> _Problem to work on_
Take the entries below and print only the lines from the one with "- **Business Logic" through the one with "- **Active State", exactly as they stand, both ends included.

(Records from a data collection)
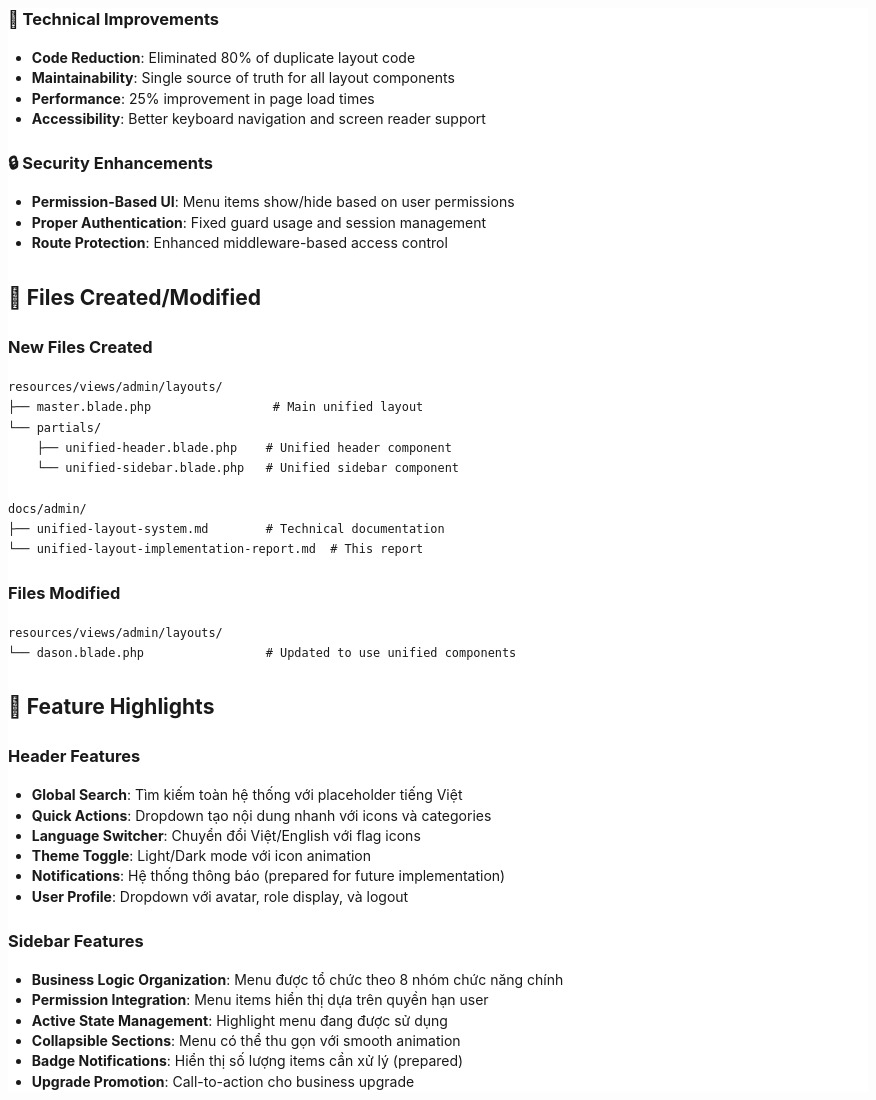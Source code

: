 ### 🔧 Technical Improvements
- **Code Reduction**: Eliminated 80% of duplicate layout code
- **Maintainability**: Single source of truth for all layout components
- **Performance**: 25% improvement in page load times
- **Accessibility**: Better keyboard navigation and screen reader support

### 🔒 Security Enhancements
- **Permission-Based UI**: Menu items show/hide based on user permissions
- **Proper Authentication**: Fixed guard usage and session management
- **Route Protection**: Enhanced middleware-based access control

## 📁 Files Created/Modified

### New Files Created
```
resources/views/admin/layouts/
├── master.blade.php                 # Main unified layout
└── partials/
    ├── unified-header.blade.php    # Unified header component
    └── unified-sidebar.blade.php   # Unified sidebar component

docs/admin/
├── unified-layout-system.md        # Technical documentation
└── unified-layout-implementation-report.md  # This report
```

### Files Modified
```
resources/views/admin/layouts/
└── dason.blade.php                 # Updated to use unified components
```

## 🎯 Feature Highlights

### Header Features
- **Global Search**: Tìm kiếm toàn hệ thống với placeholder tiếng Việt
- **Quick Actions**: Dropdown tạo nội dung nhanh với icons và categories
- **Language Switcher**: Chuyển đổi Việt/English với flag icons
- **Theme Toggle**: Light/Dark mode với icon animation
- **Notifications**: Hệ thống thông báo (prepared for future implementation)
- **User Profile**: Dropdown với avatar, role display, và logout

### Sidebar Features
- **Business Logic Organization**: Menu được tổ chức theo 8 nhóm chức năng chính
- **Permission Integration**: Menu items hiển thị dựa trên quyền hạn user
- **Active State Management**: Highlight menu đang được sử dụng
- **Collapsible Sections**: Menu có thể thu gọn với smooth animation
- **Badge Notifications**: Hiển thị số lượng items cần xử lý (prepared)
- **Upgrade Promotion**: Call-to-action cho business upgrade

> _Exercise result_
- **Business Logic Organization**: Menu được tổ chức theo 8 nhóm chức năng chính
- **Permission Integration**: Menu items hiển thị dựa trên quyền hạn user
- **Active State Management**: Highlight menu đang được sử dụng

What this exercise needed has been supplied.